**What you should do**
Output exactly the lines between the line that contains "1. 전체 문자열 기준 시작 · 끝 위치 제외" and the last line of the material, counting both.

**Material to process**
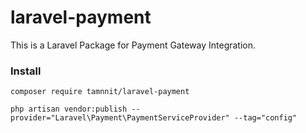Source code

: # laravel-payment
This is a Laravel Package for Payment Gateway Integration.

### Install

```composer require tamnnit/laravel-payment```

```php artisan vendor:publish --provider="Laravel\Payment\PaymentServiceProvider" --tag="config"```
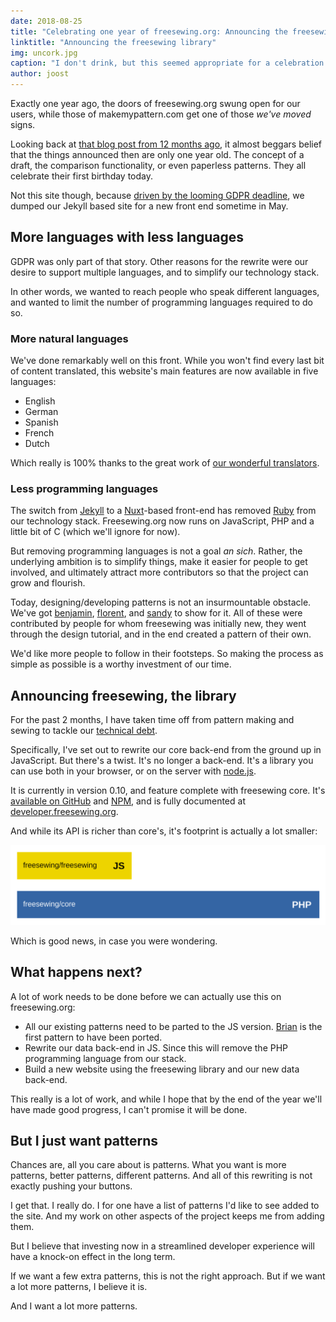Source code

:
 ```yaml
---
date: 2018-08-25
title: "Celebrating one year of freesewing.org: Announcing the freesewing library"
linktitle: "Announcing the freesewing library"
img: uncork.jpg
caption: "I don't drink, but this seemed appropriate for a celebration post ¯\\_(ツ)_/¯"
author: joost
---
```


Exactly one year ago, the doors of freesewing.org swung open for our users, 
while those of makemypattern.com get one of those *we've moved* signs.

Looking back at [that blog post from 12 months ago](/blog/open-for-business), 
it almost beggars belief that the things announced then are only one year old. 
The concept of a draft, the comparison functionality, or even paperless patterns. 
They all celebrate their first birthday today.

Not this site though, because [driven by the looming GDPR deadline](/blog/gdpr-plan), we dumped our Jekyll based site for a new front end sometime in May. 

## More languages with less languages

GDPR was only part of that story. 
Other reasons for the rewrite were our desire to support multiple languages, 
and to simplify our technology stack.

In other words, we wanted to reach people who speak different languages, 
and wanted to limit the number of programming languages required to do so.

### More natural languages

We've done remarkably well on this front.
While you won't find every last bit of content translated, this website's main features 
are now available in five languages: 

 - English
 - German
 - Spanish
 - French
 - Dutch
 
Which really is 100% thanks to the great work of [our wonderful translators](/i18n/).

### Less programming languages

The switch from [Jekyll]() to a [Nuxt](https://nuxtjs.org/)-based front-end 
has removed [Ruby](https://www.ruby-lang.org/) from our technology stack.
Freesewing.org now runs on JavaScript, PHP and a little bit of C (which we'll ignore for now).

But removing programming languages is not a goal *an sich*. 
Rather, the underlying ambition is to simplify things, make it easier for people to get
involved, and ultimately attract more contributors so that the project can grow and flourish.

Today, designing/developing patterns is not an insurmountable obstacle. 
We've got [benjamin](/patterns/benjamin), [florent](/patterns/florent), 
and [sandy](/patterns/sandy) to show for it. 
All of these were contributed by people for whom freesewing was initially new, 
they went through the design tutorial, and in the end created a pattern of their own.

We'd like more people to follow in their footsteps. So making the process as simple as 
possible is a worthy investment of our time.

## Announcing freesewing, the library

For the past 2 months, I have taken time off from pattern making and sewing to 
tackle our [technical debt](https://en.wikipedia.org/wiki/Technical_debt).

Specifically, I've set out to rewrite our core back-end from the ground up in JavaScript. 
But there's a twist. It's no longer a back-end. It's a library you can use 
both in your browser, or on the server with [node.js](https://nodejs.org/).

It is currently in version 0.10, and feature complete with freesewing core. 
It's [available on GitHub](https://github.com/freesewing/freesewing) and 
[NPM](https://www.npmjs.com/package/freesewing), and is fully documented at 
[developer.freesewing.org](https://developer.freesewing.org/). 

And while its API is richer than core's, it's footprint is actually a lot smaller:

![Lines of code comparison between the new library and (the relevant portion of) freesewing core](corevsfreesewing.svg)

Which is good news, in case you were wondering.

## What happens next?

A lot of work needs to be done before we can actually use this on freesewing.org:


 - All our existing patterns need to be parted to the JS version. [Brian](https://github.com/freesewing/brian) is the first pattern to have been ported.
 - Rewrite our data back-end in JS. Since this will remove the PHP programming language from our stack.
 - Build a new website using the freesewing library and our new data back-end.

This really is a lot of work, and while I hope that by the end of the year we'll have made 
good progress, I can't promise it will be done.

## But I just want patterns

Chances are, all you care about is patterns. 
What you want is more patterns, better patterns, different patterns. 
And all of this rewriting is not exactly pushing your buttons.

I get that. I really do. I for one have a list of patterns I'd like to see added to the site. 
And my work on other aspects of the project keeps me from adding them. 

But I believe that investing now in a streamlined developer experience will have a knock-on effect in the long term. 

If we want a few extra patterns, this is not the right approach. But if we want a lot more patterns, I believe it is.

And I want a lot more patterns.
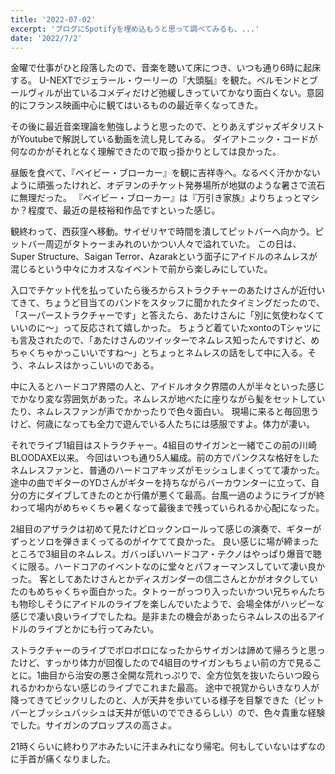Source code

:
 ```yaml
---
title: '2022-07-02'
excerpt: 'ブログにSpotifyを埋め込もうと思って調べてみるも、...'
date: '2022/7/2'
---
```


金曜で仕事がひと段落したので、音楽を聴いて床につき、いつも通り6時に起床する。
U-NEXTでジェラール・ウーリーの『大頭脳』を観た。ベルモンドとブールヴィルが出ているコメディだけど弛緩しきっていてかなり面白くない。意図的にフランス映画中心に観てはいるものの最近辛くなってきた。

その後に最近音楽理論を勉強しようと思ったので、とりあえずジャズギタリストがYoutubeで解説している動画を流し見してみる。
ダイアトニック・コードが何なのかがそれとなく理解できたので取っ掛かりとしては良かった。

昼飯を食べて、『ベイビー・ブローカー』を観に吉祥寺へ。なるべく汗かかないように頑張ったけれど、オデヲンのチケット発券場所が地獄のような暑さで流石に無理だった。
『ベイビー・ブローカー』は『万引き家族』よりちょっとマシか？程度で、最近の是枝裕和作品ですといった感じ。

観終わって、西荻窪へ移動。サイゼリヤで時間を潰してピットバーへ向かう。ピットバー周辺がタトゥーまみれのいかつい人々で溢れていた。
この日は、Super Structure、Saigan Terror、Azarakという面子にアイドルのネムレスが混じるという中々にカオスなイベントで前から楽しみにしていた。

入口でチケット代を払っていたら後ろからストラクチャーのあたけさんが近付いてきて、ちょうど目当てのバンドをスタッフに聞かれたタイミングだったので、「スーパーストラクチャーです」と答えたら、あたけさんに「別に気使わなくていいのに〜」って反応されて嬉しかった。
ちょうど着ていたxontoのTシャツにも言及されたので、「あたけさんのツイッターでネムレス知ったんですけど、めちゃくちゃかっこいいですね〜」とちょっとネムレスの話をして中に入る。そう、ネムレスはかっこいいのである。

中に入るとハードコア界隈の人と、アイドルオタク界隈の人が半々といった感じでかなり変な雰囲気があった。ネムレスが地べたに座りながら髪をセットしていたり、ネムレスファンが声でかかったりで色々面白い。
現場に来ると毎回思うけど、何歳になっても全力で遊んでいる人たちには感服ですよ。体力が凄い。

それでライブ1組目はストラクチャー。4組目のサイガンと一緒でこの前の川崎BLOODAXE以来。
今回はいつも通り5人編成。前の方でパンクスな格好をしたネムレスファンと、普通のハードコアキッズがモッシュしまくってて凄かった。
途中の曲でギターのYDさんがギターを持ちながらバーカウンターに立って、自分の方にダイブしてきたのとか行儀が悪くて最高。台風一過のようにライブが終わって場内がめちゃくちゃ暑くなって最後まで残っていられるか心配になった。

2組目のアザラクは初めて見たけどロックンロールって感じの演奏で、ギターがずっとソロを弾きまくってるのがイケてて良かった。
良い感じに場が締まったところで3組目のネムレス。ガバっぽいハードコア・テクノはやっぱり爆音で聴くに限る。ハードコアのイベントなのに堂々とパフォーマンスしていて凄い良かった。
客としてあたけさんとかディスガンダーの信二さんとかがオタクしていたのもめちゃくちゃ面白かった。タトゥーがっつり入ったいかつい兄ちゃんたちも物珍しそうにアイドルのライブを楽しんでいたようで、会場全体がハッピーな感じで凄い良いライブでしたね。是非またの機会があったらネムレスの出るアイドルのライブとかにも行ってみたい。

ストラクチャーのライブでボロボロになったからサイガンは諦めて帰ろうと思ったけど、すっかり体力が回復したので4組目のサイガンもちょい前の方で見ることに。1曲目から治安の悪さ全開な荒れっぷりで、全方位気を抜いたらいつ殴られるかわからない感じのライブでこれまた最高。
途中で視覚からいきなり人が降ってきてビックリしたのと、人が天井を歩いている様子を目撃できた（ピットバーとブッシュバッシュは天井が低いのでできるらしい）ので、色々貴重な経験でした。サイガンのプロップスの高さよ。

21時くらいに終わりアホみたいに汗まみれになり帰宅。何もしていないはずなのに手首が痛くなりました。
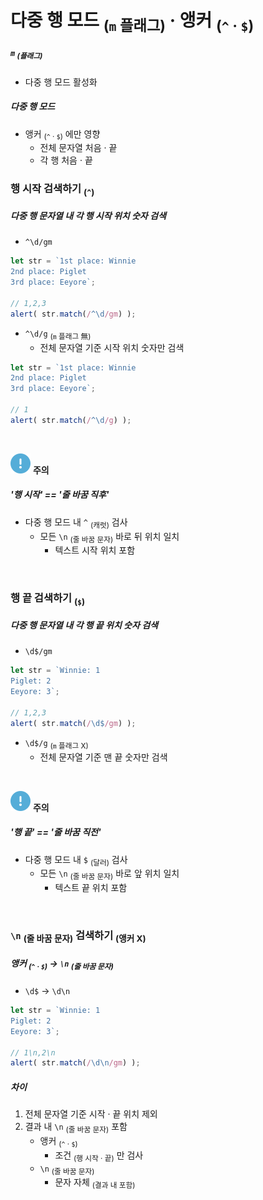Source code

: 다중 행 모드 <sub>(`m` 플래그)</sub> · 앵커 <sub>(`^` · `$`)</sub>
====

##### `m` <sub>(플래그)</sub>
- 다중 행 모드 활성화

##### 다중 행 모드
- 앵커 <sub>(`^` · `$`)</sub> 에만 영향
  - 전체 문자열 처음 · 끝
  - 각 행 처음 · 끝

### 행 시작 검색하기 <sub>(`^`)</sub>

##### 다중 행 문자열 내 각 행 시작 위치 숫자 검색
- `^\d/gm`
```javascript
let str = `1st place: Winnie
2nd place: Piglet
3rd place: Eeyore`;

// 1,2,3
alert( str.match(/^\d/gm) );
```
- `^\d/g` <sub>(`m` 플래그 無)</sub>
  - 전체 문자열 기준 시작 위치 숫자만 검색
```javascript
let str = `1st place: Winnie
2nd place: Piglet
3rd place: Eeyore`;

// 1
alert( str.match(/^\d/g) );
```

<br />

<img src="../../images/commons/icons/circle-exclamation-solid.svg" /> **주의**

##### '행 시작' == '줄 바꿈 직후'
- 다중 행 모드 내 `^` <sub>(캐럿)</sub> 검사
  - 모든 `\n` <sub>(줄 바꿈 문자)</sub> 바로 뒤 위치 일치
    - 텍스트 시작 위치 포함

<br />

### 행 끝 검색하기 <sub>(`$`)</sub>

##### 다중 행 문자열 내 각 행 끝 위치 숫자 검색
- `\d$/gm`
```javascript
let str = `Winnie: 1
Piglet: 2
Eeyore: 3`;

// 1,2,3
alert( str.match(/\d$/gm) );
```
- `\d$/g` <sub>(`m` 플래그 X)</sub>
  - 전체 문자열 기준 맨 끝 숫자만 검색

<br />

<img src="../../images/commons/icons/circle-exclamation-solid.svg" /> **주의**

##### '행 끝' == '줄 바꿈 직전'
- 다중 행 모드 내 `$` <sub>(달러)</sub> 검사
  - 모든 `\n` <sub>(줄 바꿈 문자)</sub> 바로 앞 위치 일치
    - 텍스트 끝 위치 포함

<br />

### `\n` <sub>(줄 바꿈 문자)</sub> 검색하기 <sub>(앵커 X)</sub>

##### 앵커 <sub>(`^` · `$`)</sub> → `\n` <sub>(줄 바꿈 문자)</sub>
- `\d$` → `\d\n`
```javascript
let str = `Winnie: 1
Piglet: 2
Eeyore: 3`;

// 1\n,2\n
alert( str.match(/\d\n/gm) );
```

##### 차이
1. 전체 문자열 기준 시작 · 끝 위치 제외
2. 결과 내 `\n` <sub>(줄 바꿈 문자)</sub> 포함
    - 앵커 <sub>(`^` · `$`)</sub>
      - 조건 <sub>(행 시작 · 끝)</sub> 만 검사
    - `\n` <sub>(줄 바꿈 문자)</sub>
      - 문자 자체 <sub>(결과 내 포함)</sub>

**The completed task**
1. 전체 문자열 기준 시작 · 끝 위치 제외
2. 결과 내 `\n` <sub>(줄 바꿈 문자)</sub> 포함
    - 앵커 <sub>(`^` · `$`)</sub>
      - 조건 <sub>(행 시작 · 끝)</sub> 만 검사
    - `\n` <sub>(줄 바꿈 문자)</sub>
      - 문자 자체 <sub>(결과 내 포함)</sub>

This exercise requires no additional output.